(Items from a dataset)

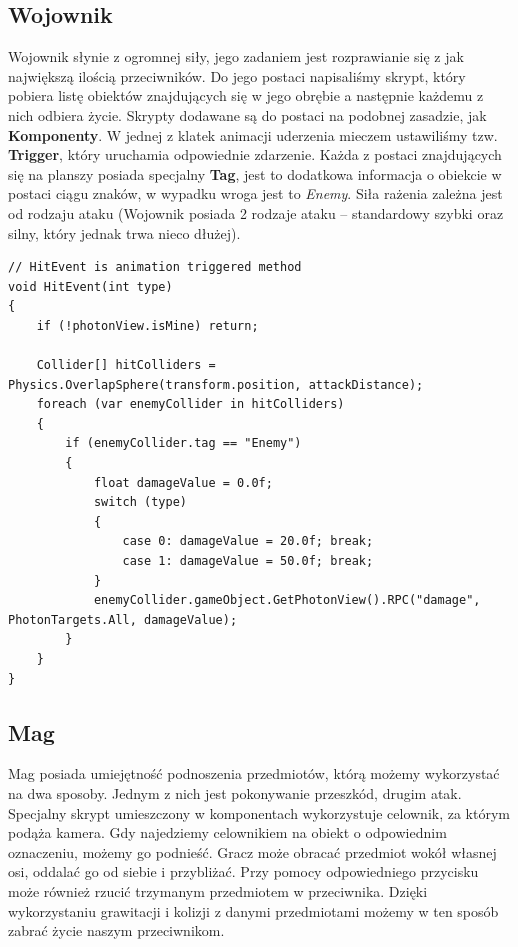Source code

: \documentclass[openright]{xmgr}
\newcommand{\name}[1]{\textbf{\textcolor{NavyBlue}{#1}}}
\begin{document}
    \subsection{Wojownik}

    Wojownik słynie z ogromnej siły, jego zadaniem jest rozprawianie się z jak największą ilością przeciwników. Do jego postaci napisaliśmy skrypt, który pobiera listę obiektów znajdujących się w jego obrębie a następnie każdemu z nich odbiera życie. Skrypty dodawane są do postaci na podobnej zasadzie, jak \name{Komponenty}. W jednej z klatek animacji uderzenia mieczem ustawiliśmy tzw. \name{Trigger}, który uruchamia odpowiednie zdarzenie. Każda z postaci znajdujących się na planszy posiada specjalny \name{Tag}, jest to dodatkowa informacja o obiekcie w postaci ciągu znaków, w wypadku wroga jest to \textit{Enemy}. Siła rażenia zależna jest od rodzaju ataku (Wojownik posiada 2 rodzaje ataku -- standardowy szybki oraz silny, który jednak trwa nieco dłużej).

\begin{minipage}{\textwidth}
\begin{lstlisting}[caption={Algorytm zadawania obrażeń wrogom}]
// HitEvent is animation triggered method
void HitEvent(int type)
{
    if (!photonView.isMine) return;

    Collider[] hitColliders = Physics.OverlapSphere(transform.position, attackDistance);
    foreach (var enemyCollider in hitColliders)
    {
        if (enemyCollider.tag == "Enemy")
        {
            float damageValue = 0.0f;
            switch (type)
            {
                case 0: damageValue = 20.0f; break;
                case 1: damageValue = 50.0f; break;
            }
            enemyCollider.gameObject.GetPhotonView().RPC("damage", PhotonTargets.All, damageValue);
        }
    }
}
\end{lstlisting}
\end{minipage}


    \subsection{Mag}

    Mag posiada umiejętność podnoszenia przedmiotów, którą możemy wykorzystać na dwa sposoby. Jednym z nich jest pokonywanie przeszkód, drugim atak. Specjalny skrypt umieszczony w komponentach wykorzystuje celownik, za którym podąża kamera. Gdy najedziemy celownikiem na obiekt o odpowiednim oznaczeniu, możemy go podnieść. Gracz może obracać przedmiot wokół własnej osi, oddalać go od siebie i przybliżać. Przy pomocy odpowiedniego przycisku może również rzucić trzymanym przedmiotem w przeciwnika. Dzięki wykorzystaniu grawitacji i kolizji z danymi przedmiotami możemy w ten sposób zabrać życie naszym przeciwnikom.
\end{document}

The task: The whole of the data needs to be copied word for word, though not its pictures.

Solution for this task:
Source code

: \documentclass[openright]{xmgr}
\newcommand{\name}[1]{\textbf{\textcolor{NavyBlue}{#1}}}
\begin{document}
    \subsection{Wojownik}

    Wojownik słynie z ogromnej siły, jego zadaniem jest rozprawianie się z jak największą ilością przeciwników. Do jego postaci napisaliśmy skrypt, który pobiera listę obiektów znajdujących się w jego obrębie a następnie każdemu z nich odbiera życie. Skrypty dodawane są do postaci na podobnej zasadzie, jak \name{Komponenty}. W jednej z klatek animacji uderzenia mieczem ustawiliśmy tzw. \name{Trigger}, który uruchamia odpowiednie zdarzenie. Każda z postaci znajdujących się na planszy posiada specjalny \name{Tag}, jest to dodatkowa informacja o obiekcie w postaci ciągu znaków, w wypadku wroga jest to \textit{Enemy}. Siła rażenia zależna jest od rodzaju ataku (Wojownik posiada 2 rodzaje ataku -- standardowy szybki oraz silny, który jednak trwa nieco dłużej).

\begin{minipage}{\textwidth}
\begin{lstlisting}[caption={Algorytm zadawania obrażeń wrogom}]
// HitEvent is animation triggered method
void HitEvent(int type)
{
    if (!photonView.isMine) return;

    Collider[] hitColliders = Physics.OverlapSphere(transform.position, attackDistance);
    foreach (var enemyCollider in hitColliders)
    {
        if (enemyCollider.tag == "Enemy")
        {
            float damageValue = 0.0f;
            switch (type)
            {
                case 0: damageValue = 20.0f; break;
                case 1: damageValue = 50.0f; break;
            }
            enemyCollider.gameObject.GetPhotonView().RPC("damage", PhotonTargets.All, damageValue);
        }
    }
}
\end{lstlisting}
\end{minipage}


    \subsection{Mag}

    Mag posiada umiejętność podnoszenia przedmiotów, którą możemy wykorzystać na dwa sposoby. Jednym z nich jest pokonywanie przeszkód, drugim atak. Specjalny skrypt umieszczony w komponentach wykorzystuje celownik, za którym podąża kamera. Gdy najedziemy celownikiem na obiekt o odpowiednim oznaczeniu, możemy go podnieść. Gracz może obracać przedmiot wokół własnej osi, oddalać go od siebie i przybliżać. Przy pomocy odpowiedniego przycisku może również rzucić trzymanym przedmiotem w przeciwnika. Dzięki wykorzystaniu grawitacji i kolizji z danymi przedmiotami możemy w ten sposób zabrać życie naszym przeciwnikom.
\end{document}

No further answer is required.